De la mano de Anthony Burgess
La naranja mecánica fue inmortalizada por el cine, cosa que el autor
británico Anthony Burgess, quien la escribió, tomaba con sentimientos
encontrados. Por un lado significó un despegue económico sin precedente en su
carrera; por el otro, y lo diría con dejo de tristeza, lo suplantó como
creador, dejando el mérito del tema y su incuestionable controversia, muy
adecuada al período, en manos del cineasta Kubrick, que sin necesidad de
repetirlo, hizo, a su manera, otra obra de arte tan válida como la original. Ni
mejor, ni peor.
Muchas veces la
premura por publicar, o por no perder un contrato de edición, hace que el
escritor ceda en asuntos esenciales, como estructura de texto, personajes, etc.
Le sucedió a Burgess con esta novela, que para su edición norteamericana fue
reducida a veinte capítulos, desechando uno. Stanley Kubrick se basó en esa
versión para el filme y la razón está en la diferencia que en la edición
inglesa original el último capítulo sugiere a un personaje redimido, que reflexiona,
madura y abandona por voluntad propia sus para el resto nefastas actividades.
En el incario, el Estado obligaba a sus habitantes a contraer matrimonio, para incluirlos
en una maquinaria que debía funcionar. La idea es similar, la de un momento en
donde el frenesí juvenil, singularmente violento en este caso, da paso al
tiempo inexorable y sus condicionamientos, que si bien tornan una existencia en
aburrida, permite al otrora rebelde y pecador sobrevivir, mientras sobreviven
sus congéneres. Ello desmitificaría el ambiente abrupto, jocosamente extremo, casi
horroso, de las páginas de La naranja
mecánica, quitándole atractivo. Un personaje redimido no vende tanto como
uno recalcitrante y reincidente.

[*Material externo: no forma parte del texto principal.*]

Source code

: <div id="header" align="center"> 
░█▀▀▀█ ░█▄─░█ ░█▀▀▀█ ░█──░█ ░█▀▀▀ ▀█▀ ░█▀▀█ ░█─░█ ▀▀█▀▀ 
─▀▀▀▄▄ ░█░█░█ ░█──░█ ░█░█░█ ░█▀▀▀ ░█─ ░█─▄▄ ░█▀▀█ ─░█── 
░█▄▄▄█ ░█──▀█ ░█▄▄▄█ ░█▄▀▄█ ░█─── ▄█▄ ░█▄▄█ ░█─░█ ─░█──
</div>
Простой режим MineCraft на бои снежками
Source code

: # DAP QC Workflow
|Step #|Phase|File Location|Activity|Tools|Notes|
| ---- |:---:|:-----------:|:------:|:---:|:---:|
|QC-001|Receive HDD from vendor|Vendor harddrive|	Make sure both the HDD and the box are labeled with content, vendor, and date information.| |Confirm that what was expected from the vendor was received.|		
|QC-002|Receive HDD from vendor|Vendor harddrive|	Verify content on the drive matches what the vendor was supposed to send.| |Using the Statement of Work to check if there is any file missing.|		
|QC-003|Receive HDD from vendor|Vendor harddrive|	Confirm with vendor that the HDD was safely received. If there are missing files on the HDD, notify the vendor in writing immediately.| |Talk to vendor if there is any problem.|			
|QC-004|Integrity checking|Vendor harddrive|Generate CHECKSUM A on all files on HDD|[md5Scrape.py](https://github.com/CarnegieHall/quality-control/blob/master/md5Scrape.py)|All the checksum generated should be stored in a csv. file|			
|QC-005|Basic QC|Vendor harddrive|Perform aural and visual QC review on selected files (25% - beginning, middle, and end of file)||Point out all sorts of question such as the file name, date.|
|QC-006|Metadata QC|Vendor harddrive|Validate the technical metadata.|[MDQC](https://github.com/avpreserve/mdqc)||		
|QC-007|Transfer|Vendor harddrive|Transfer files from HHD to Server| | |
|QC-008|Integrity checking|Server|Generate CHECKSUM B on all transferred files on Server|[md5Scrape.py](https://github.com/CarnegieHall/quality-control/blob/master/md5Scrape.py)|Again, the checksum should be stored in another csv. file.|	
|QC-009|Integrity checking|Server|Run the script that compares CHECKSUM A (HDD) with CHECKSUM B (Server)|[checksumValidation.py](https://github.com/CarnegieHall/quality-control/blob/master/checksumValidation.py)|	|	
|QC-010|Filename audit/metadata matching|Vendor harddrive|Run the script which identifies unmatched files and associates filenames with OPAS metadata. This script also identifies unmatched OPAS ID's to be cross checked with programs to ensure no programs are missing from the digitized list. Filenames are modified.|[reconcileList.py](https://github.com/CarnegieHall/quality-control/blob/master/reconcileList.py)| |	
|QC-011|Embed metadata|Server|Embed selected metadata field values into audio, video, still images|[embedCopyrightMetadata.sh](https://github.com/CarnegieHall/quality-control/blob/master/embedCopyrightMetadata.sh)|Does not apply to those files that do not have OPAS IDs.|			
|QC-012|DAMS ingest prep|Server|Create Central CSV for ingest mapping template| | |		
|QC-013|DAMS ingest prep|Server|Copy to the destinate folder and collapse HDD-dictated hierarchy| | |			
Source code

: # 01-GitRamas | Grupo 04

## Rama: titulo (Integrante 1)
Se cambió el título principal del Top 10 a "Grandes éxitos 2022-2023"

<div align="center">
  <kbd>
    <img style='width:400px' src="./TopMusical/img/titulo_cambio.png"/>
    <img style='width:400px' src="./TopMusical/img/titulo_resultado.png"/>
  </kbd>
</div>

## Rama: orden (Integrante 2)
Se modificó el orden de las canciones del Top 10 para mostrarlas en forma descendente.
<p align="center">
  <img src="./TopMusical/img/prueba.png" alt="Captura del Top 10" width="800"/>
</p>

En Kubrick, la historia de Alex, la forma en
que la termina en la cinta, deja en evidencia el retorno del pandillero a las
andadas. Luego de una traumática “cura”, de la que sale impedido incluso de
escuchar la Novena de su amado “Ludwig van”, se lo muestra mirando de reojo,
con sonrisa cómplice, extasiado por los timbales de Beethoven. Ha vuelto a ser.
Burgess se cuestionaba
qué era mejor para una sociedad. Someter a los ciudadanos a un lavado de
cerebro, consciente y generalizado, llevaría al individuo a comportarse entre
el colectivo según las reglas, mecanizando un sistema que reduciría el crimen,
la conducta antisocial, pero que también arriesgaría su poética, el libre
albedrío, que, querrámoslo o no, va a tener aristas como las de Alex y su gang.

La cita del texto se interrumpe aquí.